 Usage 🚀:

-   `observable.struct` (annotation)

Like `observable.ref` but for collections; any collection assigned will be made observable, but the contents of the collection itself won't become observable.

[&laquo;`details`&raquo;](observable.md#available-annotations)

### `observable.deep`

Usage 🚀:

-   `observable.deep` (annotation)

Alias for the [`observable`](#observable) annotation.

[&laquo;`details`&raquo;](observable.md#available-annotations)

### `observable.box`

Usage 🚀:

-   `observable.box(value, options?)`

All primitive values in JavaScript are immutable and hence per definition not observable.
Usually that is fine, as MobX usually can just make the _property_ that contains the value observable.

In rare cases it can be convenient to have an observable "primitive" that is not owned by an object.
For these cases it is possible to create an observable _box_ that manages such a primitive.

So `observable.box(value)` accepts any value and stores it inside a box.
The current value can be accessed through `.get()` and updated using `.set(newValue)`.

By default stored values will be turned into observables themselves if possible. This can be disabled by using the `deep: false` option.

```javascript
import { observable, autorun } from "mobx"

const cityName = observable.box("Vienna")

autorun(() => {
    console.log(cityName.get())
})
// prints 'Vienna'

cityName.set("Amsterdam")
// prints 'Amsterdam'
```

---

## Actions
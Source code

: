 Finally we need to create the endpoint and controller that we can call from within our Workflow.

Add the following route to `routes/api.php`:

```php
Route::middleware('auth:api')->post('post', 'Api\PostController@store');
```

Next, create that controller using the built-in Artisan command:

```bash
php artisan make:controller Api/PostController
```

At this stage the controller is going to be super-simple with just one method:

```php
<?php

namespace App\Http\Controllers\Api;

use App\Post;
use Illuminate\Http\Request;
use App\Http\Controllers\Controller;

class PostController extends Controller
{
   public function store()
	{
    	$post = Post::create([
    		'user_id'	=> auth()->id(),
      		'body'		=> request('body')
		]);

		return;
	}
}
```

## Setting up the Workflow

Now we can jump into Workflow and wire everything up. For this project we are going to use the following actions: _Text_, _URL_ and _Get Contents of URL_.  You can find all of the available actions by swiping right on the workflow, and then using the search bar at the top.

----------

| Task goal |
Only lines containing the word "that" should be copied from the material above.

| Answer space |
Usually that is fine, as MobX usually can just make the _property_ that contains the value observable.
In rare cases it can be convenient to have an observable "primitive" that is not owned by an object.
For these cases it is possible to create an observable _box_ that manages such a primitive.
: Finally we need to create the endpoint and controller that we can call from within our Workflow.
Next, create that controller using the built-in Artisan command:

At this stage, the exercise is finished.